TASK DETAILS
Any picture among the records should be left out, please; retype the rest exactly.

Dataset excerpts

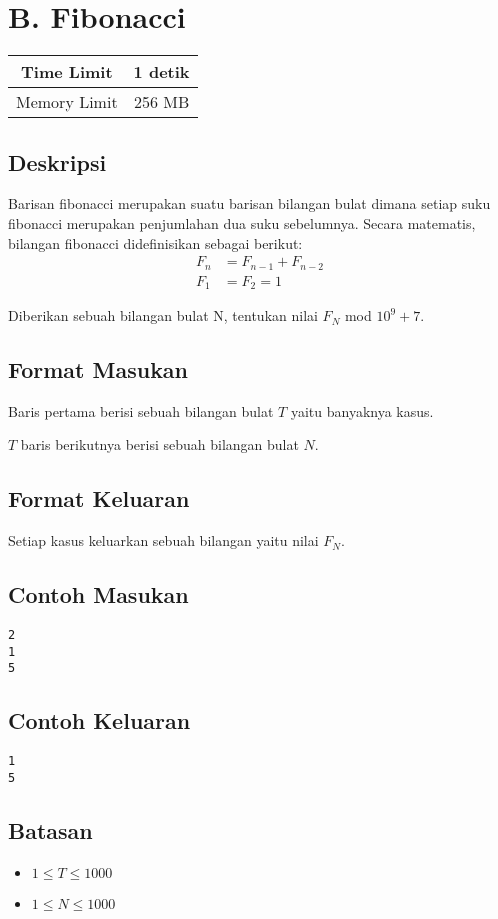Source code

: \documentclass{article}
\begin{document}
\section*{\hfil B. Fibonacci\hfil}

\begin{center}
\begin{tabular}{ |cc| } 
 \hline
 Time Limit & 1 detik \\ 
 \hline
 Memory Limit & 256 MB \\
 \hline
\end{tabular}
\end{center}

\subsection*{Deskripsi}

\par\noindent Barisan fibonacci merupakan suatu barisan bilangan bulat dimana setiap suku fibonacci merupakan penjumlahan dua suku sebelumnya. Secara matematis, bilangan fibonacci didefinisikan sebagai berikut:
\begin{align*}
F_n & = F_{n-1} + F_{n-2} \\
F_1 & = F_2 = 1
\end{align*}
\par\noindent Diberikan sebuah bilangan bulat N, tentukan nilai $F_N$ mod $10^9+7$.

\subsection*{Format Masukan}

\par\noindent Baris pertama berisi sebuah bilangan bulat $T$ yaitu banyaknya kasus.
\par\noindent $T$ baris berikutnya berisi sebuah bilangan bulat $N$.

\subsection*{Format Keluaran}

\par\noindent Setiap kasus keluarkan sebuah bilangan yaitu nilai $F_N$.

\subsection*{Contoh Masukan}

\begin{lstlisting}
2
1
5
\end{lstlisting}

\subsection*{Contoh Keluaran}

\begin{lstlisting}
1
5
\end{lstlisting}


\subsection*{Batasan}

\begin{itemize}
	\item $1 \leq T \leq 1000$
	\item $1 \leq N \leq 1000$
\end{itemize}
\end{document}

REPLY TO THE EXERCISE
Source code

: \documentclass{article}
\begin{document}
\section*{\hfil B. Fibonacci\hfil}

\begin{center}
\begin{tabular}{ |cc| } 
 \hline
 Time Limit & 1 detik \\ 
 \hline
 Memory Limit & 256 MB \\
 \hline
\end{tabular}
\end{center}

\subsection*{Deskripsi}

\par\noindent Barisan fibonacci merupakan suatu barisan bilangan bulat dimana setiap suku fibonacci merupakan penjumlahan dua suku sebelumnya. Secara matematis, bilangan fibonacci didefinisikan sebagai berikut:
\begin{align*}
F_n & = F_{n-1} + F_{n-2} \\
F_1 & = F_2 = 1
\end{align*}
\par\noindent Diberikan sebuah bilangan bulat N, tentukan nilai $F_N$ mod $10^9+7$.

\subsection*{Format Masukan}

\par\noindent Baris pertama berisi sebuah bilangan bulat $T$ yaitu banyaknya kasus.
\par\noindent $T$ baris berikutnya berisi sebuah bilangan bulat $N$.

\subsection*{Format Keluaran}

\par\noindent Setiap kasus keluarkan sebuah bilangan yaitu nilai $F_N$.

\subsection*{Contoh Masukan}

\begin{lstlisting}
2
1
5
\end{lstlisting}

\subsection*{Contoh Keluaran}

\begin{lstlisting}
1
5
\end{lstlisting}


\subsection*{Batasan}

\begin{itemize}
	\item $1 \leq T \leq 1000$
	\item $1 \leq N \leq 1000$
\end{itemize}
\end{document}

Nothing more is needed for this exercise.